Dr. Fu suggests PRP may be the tip of iceberg and continued development of PRP will lead not only to greater efficacy, but may advance biological treatments beyond PRP. A variety of questions concerning PRP exist and are being debated. Currently, “which PRP formulations work best” is a hot topic. Another expert on the AAOS panel, Steven P. Arnoczky, DVM writes, “Not all PRP preparations are similar. Several different forms of PRP or PRP-derived products have been used in human medicine…We must acknowledge that not all PRPs are alike and thus the success or failure of one PRP preparation does not necessarily translate to all PRPs.” The leading PRP expert in the US, Dr. Allan Mishra points out, “the PRP formulation that is better for acute muscle injuries may be very different from the one that works with chronic tendinopathy because these are clearly different pathologies.”
Dr. Mishra’s main use of PRP is in treating chronic tendon conditions. He states, “I use it (PRP) almost exclusively in treating tendinopathy, particularly chronic tendinopathy that has failed to respond to other treatment modalities. That would include conditions such as chronic, recalcitrant lateral epicondylitis, patellar tendinopathy, and Achilles tendinopathy.
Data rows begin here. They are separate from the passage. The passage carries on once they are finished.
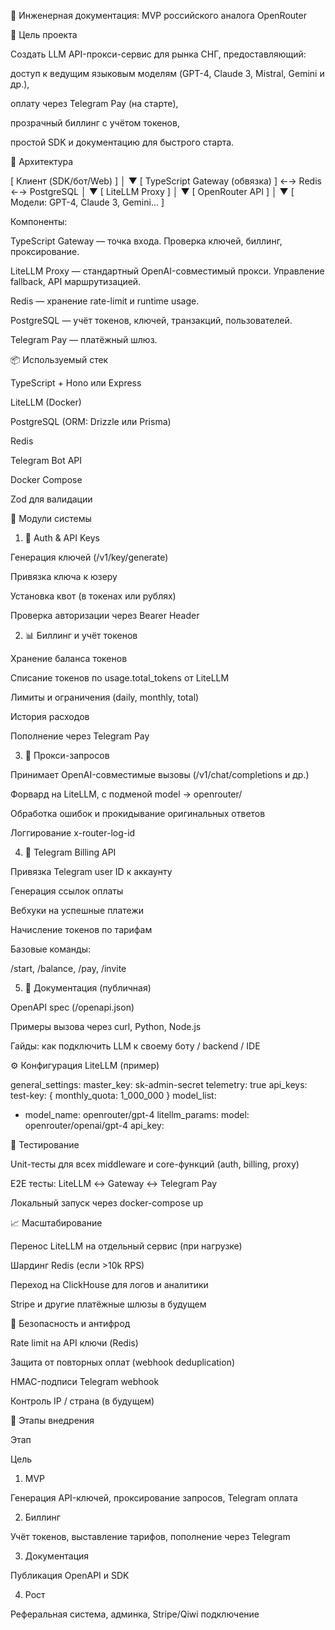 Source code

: 📘 Инженерная документация: MVP российского аналога OpenRouter

🎯 Цель проекта

Создать LLM API-прокси-сервис для рынка СНГ, предоставляющий:

доступ к ведущим языковым моделям (GPT-4, Claude 3, Mistral, Gemini и др.),

оплату через Telegram Pay (на старте),

прозрачный биллинг с учётом токенов,

простой SDK и документацию для быстрого старта.

🧱 Архитектура

[ Клиент (SDK/бот/Web) ]
        │
        ▼
[ TypeScript Gateway (обвязка) ] ←→ Redis ←→ PostgreSQL
        │
        ▼
[ LiteLLM Proxy ]
        │
        ▼
[ OpenRouter API ]
        │
        ▼
[ Модели: GPT-4, Claude 3, Gemini... ]

Компоненты:

TypeScript Gateway — точка входа. Проверка ключей, биллинг, проксирование.

LiteLLM Proxy — стандартный OpenAI-совместимый прокси. Управление fallback, API маршрутизацией.

Redis — хранение rate-limit и runtime usage.

PostgreSQL — учёт токенов, ключей, транзакций, пользователей.

Telegram Pay — платёжный шлюз.

📦 Используемый стек

TypeScript + Hono или Express

LiteLLM (Docker)

PostgreSQL (ORM: Drizzle или Prisma)

Redis

Telegram Bot API

Docker Compose

Zod для валидации

🧩 Модули системы

1. 📘 Auth & API Keys

Генерация ключей (/v1/key/generate)

Привязка ключа к юзеру

Установка квот (в токенах или рублях)

Проверка авторизации через Bearer Header

2. 📊 Биллинг и учёт токенов

Хранение баланса токенов

Списание токенов по usage.total_tokens от LiteLLM

Лимиты и ограничения (daily, monthly, total)

История расходов

Пополнение через Telegram Pay

3. 📡 Прокси-запросов

Принимает OpenAI-совместимые вызовы (/v1/chat/completions и др.)

Форвард на LiteLLM, с подменой model → openrouter/

Обработка ошибок и прокидывание оригинальных ответов

Логгирование x-router-log-id

4. 🧾 Telegram Billing API

Привязка Telegram user ID к аккаунту

Генерация ссылок оплаты

Вебхуки на успешные платежи

Начисление токенов по тарифам

Базовые команды:

/start, /balance, /pay, /invite

5. 📄 Документация (публичная)

OpenAPI spec (/openapi.json)

Примеры вызова через curl, Python, Node.js

Гайды: как подключить LLM к своему боту / backend / IDE

⚙️ Конфигурация LiteLLM (пример)

general_settings:
  master_key: sk-admin-secret
  telemetry: true
api_keys:
  test-key: { monthly_quota: 1_000_000 }
model_list:
  - model_name: openrouter/gpt-4
    litellm_params:
      model: openrouter/openai/gpt-4
      api_key: <openrouter-key>

🧪 Тестирование

Unit-тесты для всех middleware и core-функций (auth, billing, proxy)

E2E тесты: LiteLLM ↔ Gateway ↔ Telegram Pay

Локальный запуск через docker-compose up

📈 Масштабирование

Перенос LiteLLM на отдельный сервис (при нагрузке)

Шардинг Redis (если >10k RPS)

Переход на ClickHouse для логов и аналитики

Stripe и другие платёжные шлюзы в будущем

🔐 Безопасность и антифрод

Rate limit на API ключи (Redis)

Защита от повторных оплат (webhook deduplication)

HMAC-подписи Telegram webhook

Контроль IP / страна (в будущем)

📅 Этапы внедрения

Этап

Цель

1. MVP

Генерация API-ключей, проксирование запросов, Telegram оплата

2. Биллинг

Учёт токенов, выставление тарифов, пополнение через Telegram

3. Документация

Публикация OpenAPI и SDK

4. Рост

Реферальная система, админка, Stripe/Qiwi подключение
I think the data—and the work that I have been doing for almost a decade now—provide the greatest support for its use in that area.”
Recently, PRP has been shown to be more effective than cortisone in treating and relieving tennis elbow and a potentially effective treatment in healing degenerative cartilage lesions of the knee (arthritis).
It is clear that while indications for PRP may narrow, effectiveness will likely increase. Dr. Mishra concludes the article titled, “Platelet-rich plasma: Clarifying the issues,” by stating, “If we can collectively better understand how it works, we may be able to contribute not just to our own orthopaedic patients but to others as well.”